Managing connectors

Learn about deploying and managing Kafka Connect connectors using KafkaConnector resources. Deploying and managing connectors with KafkaConnector resources is the recommended method by Cloudera for managing connectors.

To deploy and manage connectors in Cloudera Streams Messaging - Kubernetes Operator, you use KafkaConnector resources. KafkaConnector resources describe instances of connectors and offer a Kubernetes-native approach to connector management. You create a KafkaConnector resource to deploy a connector and manage it by updating the KafkaConnector resource. The Strimzi Cluster Operator updates configurations and manages the lifecycle of the connectors.

Enabling KafkaConnector resources

KafkaConnector resources are not enabled by default for Kafka Connect clusters. To use KafkaConnector resources, the KafkaConnect resource used for deploying your Kafka Connect cluster must have the strimzi.io/use-connector-resources annotation set to true.

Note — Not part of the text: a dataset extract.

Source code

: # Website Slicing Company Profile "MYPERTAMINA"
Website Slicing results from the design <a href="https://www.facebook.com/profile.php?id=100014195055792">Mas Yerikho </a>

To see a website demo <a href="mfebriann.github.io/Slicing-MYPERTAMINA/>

Full resource examples provided by Cloudera in this documentation as well as on the Cloudera Archive have the strimzi.io/use-connector-resources annotation set to true.

Rest API usage

Kafka Connect offers a REST API which is also available for use when you deploy a cluster in Cloudera Streams Messaging - Kubernetes Operator. However, usage of the API is not recommended by Cloudera, and should be limited to select use cases.

Deploying connectors

Learn how to deploy Kafka Connect connectors using KafkaConnector resources.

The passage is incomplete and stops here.